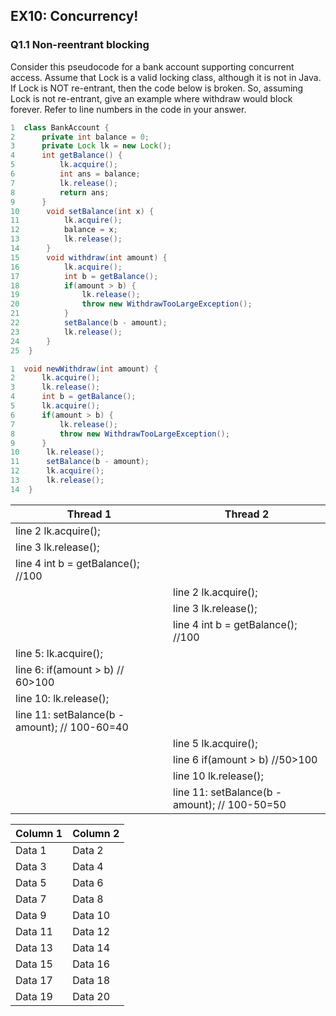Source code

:## EX10: Concurrency!

### Q1.1 Non-reentrant blocking
Consider this pseudocode for a bank account supporting concurrent access. Assume that Lock is a valid locking class, although it is not in Java. If Lock is NOT re-entrant, then the code below is broken. So, assuming Lock is not re-entrant, give an example where withdraw would block forever. Refer to line numbers in the code in your answer.
```java
1  class BankAccount {
2      private int balance = 0;
3      private Lock lk = new Lock();
4      int getBalance() {
5          lk.acquire();
6          int ans = balance;
7          lk.release();
8          return ans;
9      }
10      void setBalance(int x) {
11          lk.acquire();
12          balance = x;
13          lk.release();
14      }
15      void withdraw(int amount) {
16          lk.acquire();
17          int b = getBalance();
18          if(amount > b) {
19              lk.release();
20              throw new WithdrawTooLargeException();
21          }
22          setBalance(b - amount);
23          lk.release();
24      }
25  }
```

```java
1  void newWithdraw(int amount) {
2      lk.acquire();
3      lk.release();
4      int b = getBalance();
5      lk.acquire();
6      if(amount > b) {
7          lk.release();
8          throw new WithdrawTooLargeException();
9      }
10      lk.release();
11      setBalance(b - amount);
12      lk.acquire();
13      lk.release();
14  }
```

| Thread 1 | Thread 2 |
|----------|----------|
| line 2 lk.acquire();   |    |
| line 3 lk.release();   |    |
| line 4 int b = getBalance(); //100|    |
|    | line 2 lk.acquire();   |
|    | line 3 lk.release();  |
|   | line 4 int b = getBalance(); //100 |
| line 5: lk.acquire();  |   |
| line 6: if(amount > b) // 60>100 |   |
| line 10: lk.release();  |   |
| line 11: setBalance(b - amount); // 100-60=40  |   |
|   | line 5 lk.acquire(); |
|   | line 6 if(amount > b) //50>100|
|   | line 10 lk.release();  |
|   | line 11: setBalance(b - amount); // 100-50=50  |






| Column 1 | Column 2 |
|----------|----------|
| Data 1   | Data 2   |
| Data 3   | Data 4   |
| Data 5   | Data 6   |
| Data 7   | Data 8   |
| Data 9   | Data 10  |
| Data 11  | Data 12  |
| Data 13  | Data 14  |
| Data 15  | Data 16  |
| Data 17  | Data 18  |
| Data 19  | Data 20  |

*YOUR TASK*:
Where does the string "setBalance" appear in the records above? Return every line that holds it.

*RESULT BELOW*:
10      void setBalance(int x) {
22          setBalance(b - amount);
11      setBalance(b - amount);
| line 11: setBalance(b - amount); // 100-60=40  |   |
|   | line 11: setBalance(b - amount); // 100-50=50  |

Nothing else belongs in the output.